WORK TASK
In the records below, some lines hold the word "보유하게". Copy each of those lines.

(Entries taken from a collection)
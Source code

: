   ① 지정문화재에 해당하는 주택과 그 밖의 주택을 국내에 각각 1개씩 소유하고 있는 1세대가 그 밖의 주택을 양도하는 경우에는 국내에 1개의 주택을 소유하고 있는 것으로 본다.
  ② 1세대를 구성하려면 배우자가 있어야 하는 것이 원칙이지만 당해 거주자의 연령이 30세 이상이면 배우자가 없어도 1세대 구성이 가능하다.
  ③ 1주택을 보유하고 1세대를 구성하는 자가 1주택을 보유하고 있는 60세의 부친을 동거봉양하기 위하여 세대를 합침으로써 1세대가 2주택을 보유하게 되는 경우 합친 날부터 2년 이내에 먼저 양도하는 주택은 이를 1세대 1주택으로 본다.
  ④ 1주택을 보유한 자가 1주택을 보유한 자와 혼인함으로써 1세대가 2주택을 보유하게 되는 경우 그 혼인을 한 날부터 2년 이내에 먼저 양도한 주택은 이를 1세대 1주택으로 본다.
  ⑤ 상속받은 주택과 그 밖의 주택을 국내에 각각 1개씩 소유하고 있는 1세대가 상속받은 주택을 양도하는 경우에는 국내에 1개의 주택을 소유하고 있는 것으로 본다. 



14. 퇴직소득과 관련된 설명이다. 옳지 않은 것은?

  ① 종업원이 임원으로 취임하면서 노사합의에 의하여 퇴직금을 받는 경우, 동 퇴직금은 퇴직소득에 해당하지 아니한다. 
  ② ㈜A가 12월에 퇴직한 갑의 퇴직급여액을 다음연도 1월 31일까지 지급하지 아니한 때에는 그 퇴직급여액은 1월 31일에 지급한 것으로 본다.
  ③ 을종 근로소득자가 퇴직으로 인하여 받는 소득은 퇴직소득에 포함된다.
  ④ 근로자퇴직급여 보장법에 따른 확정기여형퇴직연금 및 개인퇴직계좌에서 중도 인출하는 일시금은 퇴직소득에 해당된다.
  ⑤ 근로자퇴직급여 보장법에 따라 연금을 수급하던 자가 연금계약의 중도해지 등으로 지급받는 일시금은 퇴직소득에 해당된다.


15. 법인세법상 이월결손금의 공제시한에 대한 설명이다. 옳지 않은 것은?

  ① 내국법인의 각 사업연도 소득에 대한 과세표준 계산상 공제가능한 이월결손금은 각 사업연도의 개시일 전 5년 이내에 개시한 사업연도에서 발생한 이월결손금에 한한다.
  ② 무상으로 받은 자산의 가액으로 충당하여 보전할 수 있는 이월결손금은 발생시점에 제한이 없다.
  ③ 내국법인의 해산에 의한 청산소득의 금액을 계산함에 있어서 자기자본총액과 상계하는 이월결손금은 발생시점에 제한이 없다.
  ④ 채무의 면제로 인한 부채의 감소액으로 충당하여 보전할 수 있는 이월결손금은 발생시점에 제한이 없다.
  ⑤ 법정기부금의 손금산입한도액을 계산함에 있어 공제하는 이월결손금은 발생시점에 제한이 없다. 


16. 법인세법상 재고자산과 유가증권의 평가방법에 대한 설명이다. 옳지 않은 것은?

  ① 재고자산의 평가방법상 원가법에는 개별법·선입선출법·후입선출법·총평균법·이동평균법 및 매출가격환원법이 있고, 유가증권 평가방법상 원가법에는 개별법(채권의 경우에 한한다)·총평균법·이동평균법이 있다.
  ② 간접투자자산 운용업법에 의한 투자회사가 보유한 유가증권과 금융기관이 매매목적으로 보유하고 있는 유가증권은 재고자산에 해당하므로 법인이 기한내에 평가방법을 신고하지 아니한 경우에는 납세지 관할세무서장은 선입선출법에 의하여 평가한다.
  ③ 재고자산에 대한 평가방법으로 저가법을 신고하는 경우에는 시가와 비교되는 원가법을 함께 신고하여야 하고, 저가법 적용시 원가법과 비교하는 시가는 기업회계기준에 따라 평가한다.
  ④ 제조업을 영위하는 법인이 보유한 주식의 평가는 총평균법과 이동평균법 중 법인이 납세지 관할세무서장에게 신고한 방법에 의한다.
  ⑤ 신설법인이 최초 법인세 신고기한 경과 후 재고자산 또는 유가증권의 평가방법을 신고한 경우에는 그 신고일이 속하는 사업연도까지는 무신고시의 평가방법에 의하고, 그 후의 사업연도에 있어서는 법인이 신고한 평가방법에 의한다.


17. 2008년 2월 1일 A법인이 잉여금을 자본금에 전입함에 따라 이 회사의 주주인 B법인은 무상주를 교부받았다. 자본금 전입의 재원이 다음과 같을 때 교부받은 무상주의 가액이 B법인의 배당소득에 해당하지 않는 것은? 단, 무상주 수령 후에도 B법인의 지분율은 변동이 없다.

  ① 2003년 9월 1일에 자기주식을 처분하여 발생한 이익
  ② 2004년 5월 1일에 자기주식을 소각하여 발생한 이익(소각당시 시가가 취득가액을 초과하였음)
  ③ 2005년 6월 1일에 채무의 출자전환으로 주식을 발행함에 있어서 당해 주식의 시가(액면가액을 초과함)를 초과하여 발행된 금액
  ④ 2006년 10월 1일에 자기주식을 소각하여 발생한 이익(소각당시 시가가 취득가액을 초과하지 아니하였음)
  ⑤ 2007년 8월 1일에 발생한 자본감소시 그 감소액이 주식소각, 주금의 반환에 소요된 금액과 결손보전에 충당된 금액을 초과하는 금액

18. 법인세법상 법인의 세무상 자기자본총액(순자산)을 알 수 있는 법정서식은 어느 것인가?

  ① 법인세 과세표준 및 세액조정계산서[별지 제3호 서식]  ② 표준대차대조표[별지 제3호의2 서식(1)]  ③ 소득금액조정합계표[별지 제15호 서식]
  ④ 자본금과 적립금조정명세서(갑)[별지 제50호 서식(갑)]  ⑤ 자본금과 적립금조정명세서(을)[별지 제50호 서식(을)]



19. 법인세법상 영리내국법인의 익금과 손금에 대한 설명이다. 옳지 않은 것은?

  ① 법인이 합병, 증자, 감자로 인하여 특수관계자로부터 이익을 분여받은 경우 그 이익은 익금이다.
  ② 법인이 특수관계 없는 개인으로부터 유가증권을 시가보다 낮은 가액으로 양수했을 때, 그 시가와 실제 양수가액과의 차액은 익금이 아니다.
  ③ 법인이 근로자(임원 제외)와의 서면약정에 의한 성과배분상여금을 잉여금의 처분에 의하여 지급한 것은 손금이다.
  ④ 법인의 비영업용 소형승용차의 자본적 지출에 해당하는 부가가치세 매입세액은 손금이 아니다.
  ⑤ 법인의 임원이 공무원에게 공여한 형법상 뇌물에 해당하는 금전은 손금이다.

EXERCISE RESULT
  ③ 1주택을 보유하고 1세대를 구성하는 자가 1주택을 보유하고 있는 60세의 부친을 동거봉양하기 위하여 세대를 합침으로써 1세대가 2주택을 보유하게 되는 경우 합친 날부터 2년 이내에 먼저 양도하는 주택은 이를 1세대 1주택으로 본다.
  ④ 1주택을 보유한 자가 1주택을 보유한 자와 혼인함으로써 1세대가 2주택을 보유하게 되는 경우 그 혼인을 한 날부터 2년 이내에 먼저 양도한 주택은 이를 1세대 1주택으로 본다.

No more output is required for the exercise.